2. Groom an in-house replacement.
Betty Galligan doesn’t intend to retire for many years, but she’s already prepping one of her employees to fill her shoes as president of Newberry Public Relations & Marketing Inc., in Providence, R.I. "I want a legacy to continue," she says. "I've built relationships with the clients and want to ensure they are taken care of."
The upside of doing so is a well-planned exit strategy, says Havens. The risk is that the person could leave and become a competitor, he adds, so choose your replacement wisely.
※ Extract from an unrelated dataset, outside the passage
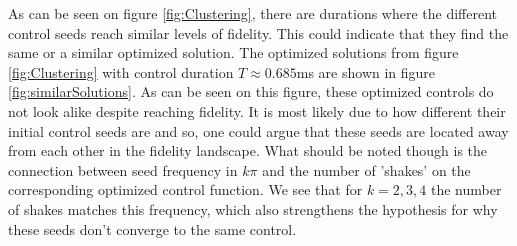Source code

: \documentclass[a4paper, twocolumn]{revtex4-1}
\begin{document}
As can be seen on figure \ref{fig:Clustering}, there are durations where the different control seeds reach similar levels of fidelity. This could indicate that they find the same or a similar optimized solution. The optimized solutions from figure \ref{fig:Clustering} with control duration $T\approx 0.685$ms are shown in figure \ref{fig:similarSolutions}. As can be seen on this figure, these optimized controls do not look alike despite reaching fidelity. It is most likely due to how different their initial control seeds are and so, one could argue that these seeds are located away from each other in the fidelity landscape. What should be noted though is the connection between seed frequency in $k\pi$ and the number of 'shakes' on the corresponding optimized control function. We see that for $k=2,3,4$ the number of shakes matches this frequency, which also strengthens the hypothesis for why these seeds don't converge to the same control. \\
\end{document}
3. Create an employee stock option plan.
Galligan is also considering a transition to an ESOP model, under which the remaining employees would assume control of the company and accumulate shares. This is a long, complicated process that would require working with a tax advisor to understand the tax implications of ESOPs. Havens says that an ESOP is a viable alternative "if you’ve got 12 or more employees and sales in the $5 to $10 million or above range."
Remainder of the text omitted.